Exercise aim> Starting at the line that holds "Avec [!DNL Munchkin] V2, nous" and stopping at the line that holds "le moment intéressant", restate the records below word for word, with both of those lines included.

Data for analysis START

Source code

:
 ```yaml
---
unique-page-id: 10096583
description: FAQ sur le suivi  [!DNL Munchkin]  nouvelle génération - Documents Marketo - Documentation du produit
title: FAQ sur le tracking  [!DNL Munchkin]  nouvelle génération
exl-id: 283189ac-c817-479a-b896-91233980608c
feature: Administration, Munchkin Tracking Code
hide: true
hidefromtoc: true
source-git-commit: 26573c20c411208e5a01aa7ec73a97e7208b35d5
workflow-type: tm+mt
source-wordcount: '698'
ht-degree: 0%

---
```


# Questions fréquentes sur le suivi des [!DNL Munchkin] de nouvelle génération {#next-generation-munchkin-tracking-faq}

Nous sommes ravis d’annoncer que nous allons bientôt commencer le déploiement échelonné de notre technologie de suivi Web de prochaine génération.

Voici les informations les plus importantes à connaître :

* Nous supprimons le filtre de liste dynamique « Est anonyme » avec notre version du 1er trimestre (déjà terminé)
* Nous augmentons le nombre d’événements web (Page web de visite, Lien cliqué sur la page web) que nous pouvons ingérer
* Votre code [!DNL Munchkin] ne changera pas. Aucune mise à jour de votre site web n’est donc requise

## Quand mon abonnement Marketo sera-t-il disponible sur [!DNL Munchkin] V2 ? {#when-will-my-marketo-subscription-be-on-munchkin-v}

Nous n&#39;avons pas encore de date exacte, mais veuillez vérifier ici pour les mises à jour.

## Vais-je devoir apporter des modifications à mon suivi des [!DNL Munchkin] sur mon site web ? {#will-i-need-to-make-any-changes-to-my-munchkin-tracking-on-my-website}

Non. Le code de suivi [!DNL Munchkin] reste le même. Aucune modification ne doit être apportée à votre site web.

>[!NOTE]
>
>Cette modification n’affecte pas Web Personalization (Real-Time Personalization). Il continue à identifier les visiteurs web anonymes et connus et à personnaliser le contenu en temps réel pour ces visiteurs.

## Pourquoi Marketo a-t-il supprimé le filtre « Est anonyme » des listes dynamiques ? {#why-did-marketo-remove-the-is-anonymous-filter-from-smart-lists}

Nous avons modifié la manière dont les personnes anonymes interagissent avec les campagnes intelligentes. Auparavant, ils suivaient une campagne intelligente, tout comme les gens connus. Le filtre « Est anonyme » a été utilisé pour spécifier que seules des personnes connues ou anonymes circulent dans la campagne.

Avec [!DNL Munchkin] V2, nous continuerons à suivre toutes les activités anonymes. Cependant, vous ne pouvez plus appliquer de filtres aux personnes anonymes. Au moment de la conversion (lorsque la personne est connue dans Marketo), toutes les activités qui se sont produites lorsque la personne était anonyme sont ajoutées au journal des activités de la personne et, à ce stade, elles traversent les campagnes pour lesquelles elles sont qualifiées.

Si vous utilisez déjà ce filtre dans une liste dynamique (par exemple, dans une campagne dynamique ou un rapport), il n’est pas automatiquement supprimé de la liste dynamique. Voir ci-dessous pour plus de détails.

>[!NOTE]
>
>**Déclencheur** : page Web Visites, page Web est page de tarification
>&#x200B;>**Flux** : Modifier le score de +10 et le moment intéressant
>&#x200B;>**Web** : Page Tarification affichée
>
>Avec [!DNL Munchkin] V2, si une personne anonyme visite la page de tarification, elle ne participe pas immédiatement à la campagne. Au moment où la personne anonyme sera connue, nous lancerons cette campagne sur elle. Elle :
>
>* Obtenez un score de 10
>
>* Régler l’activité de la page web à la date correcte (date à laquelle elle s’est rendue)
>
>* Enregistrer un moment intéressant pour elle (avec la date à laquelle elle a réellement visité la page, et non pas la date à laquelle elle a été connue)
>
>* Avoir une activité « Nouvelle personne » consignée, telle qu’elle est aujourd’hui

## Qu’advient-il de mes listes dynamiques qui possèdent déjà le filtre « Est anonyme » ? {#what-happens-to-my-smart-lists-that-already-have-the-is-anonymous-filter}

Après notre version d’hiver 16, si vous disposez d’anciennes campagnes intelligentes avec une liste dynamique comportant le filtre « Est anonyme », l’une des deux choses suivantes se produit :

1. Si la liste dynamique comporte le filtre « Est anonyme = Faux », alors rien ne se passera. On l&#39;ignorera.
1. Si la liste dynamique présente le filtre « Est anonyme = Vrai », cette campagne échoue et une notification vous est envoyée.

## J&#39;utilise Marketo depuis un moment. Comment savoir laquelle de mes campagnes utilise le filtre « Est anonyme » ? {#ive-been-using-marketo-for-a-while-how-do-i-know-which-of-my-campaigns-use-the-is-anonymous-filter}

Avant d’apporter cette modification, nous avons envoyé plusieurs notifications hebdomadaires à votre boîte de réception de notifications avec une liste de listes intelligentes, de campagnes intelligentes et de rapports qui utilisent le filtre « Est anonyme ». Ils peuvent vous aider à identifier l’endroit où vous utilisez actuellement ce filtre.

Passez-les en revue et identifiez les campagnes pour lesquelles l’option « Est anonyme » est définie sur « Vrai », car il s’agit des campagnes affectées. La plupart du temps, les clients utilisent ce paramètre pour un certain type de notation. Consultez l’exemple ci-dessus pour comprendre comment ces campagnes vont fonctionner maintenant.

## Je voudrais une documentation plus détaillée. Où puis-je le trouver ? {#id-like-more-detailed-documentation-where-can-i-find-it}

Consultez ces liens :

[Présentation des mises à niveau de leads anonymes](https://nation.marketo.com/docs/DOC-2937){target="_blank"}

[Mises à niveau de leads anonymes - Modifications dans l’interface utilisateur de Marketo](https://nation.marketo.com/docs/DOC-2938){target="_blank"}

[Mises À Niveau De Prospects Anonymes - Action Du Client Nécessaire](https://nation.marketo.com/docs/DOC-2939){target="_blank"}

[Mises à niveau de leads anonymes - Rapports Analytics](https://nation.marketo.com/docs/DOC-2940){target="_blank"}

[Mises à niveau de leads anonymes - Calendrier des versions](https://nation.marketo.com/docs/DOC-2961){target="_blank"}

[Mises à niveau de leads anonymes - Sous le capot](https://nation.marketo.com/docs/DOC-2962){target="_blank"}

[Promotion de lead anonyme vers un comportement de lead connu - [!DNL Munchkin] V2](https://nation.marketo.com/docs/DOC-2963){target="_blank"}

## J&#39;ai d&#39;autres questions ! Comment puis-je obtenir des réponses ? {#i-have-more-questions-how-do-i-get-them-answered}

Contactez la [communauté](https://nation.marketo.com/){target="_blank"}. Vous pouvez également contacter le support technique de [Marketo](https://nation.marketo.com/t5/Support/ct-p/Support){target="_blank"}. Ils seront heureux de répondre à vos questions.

Data for analysis END

Output of the exercise>
Avec [!DNL Munchkin] V2, nous continuerons à suivre toutes les activités anonymes. Cependant, vous ne pouvez plus appliquer de filtres aux personnes anonymes. Au moment de la conversion (lorsque la personne est connue dans Marketo), toutes les activités qui se sont produites lorsque la personne était anonyme sont ajoutées au journal des activités de la personne et, à ce stade, elles traversent les campagnes pour lesquelles elles sont qualifiées.

Si vous utilisez déjà ce filtre dans une liste dynamique (par exemple, dans une campagne dynamique ou un rapport), il n’est pas automatiquement supprimé de la liste dynamique. Voir ci-dessous pour plus de détails.

>[!NOTE]
>
>**Déclencheur** : page Web Visites, page Web est page de tarification
>&#x200B;>**Flux** : Modifier le score de +10 et le moment intéressant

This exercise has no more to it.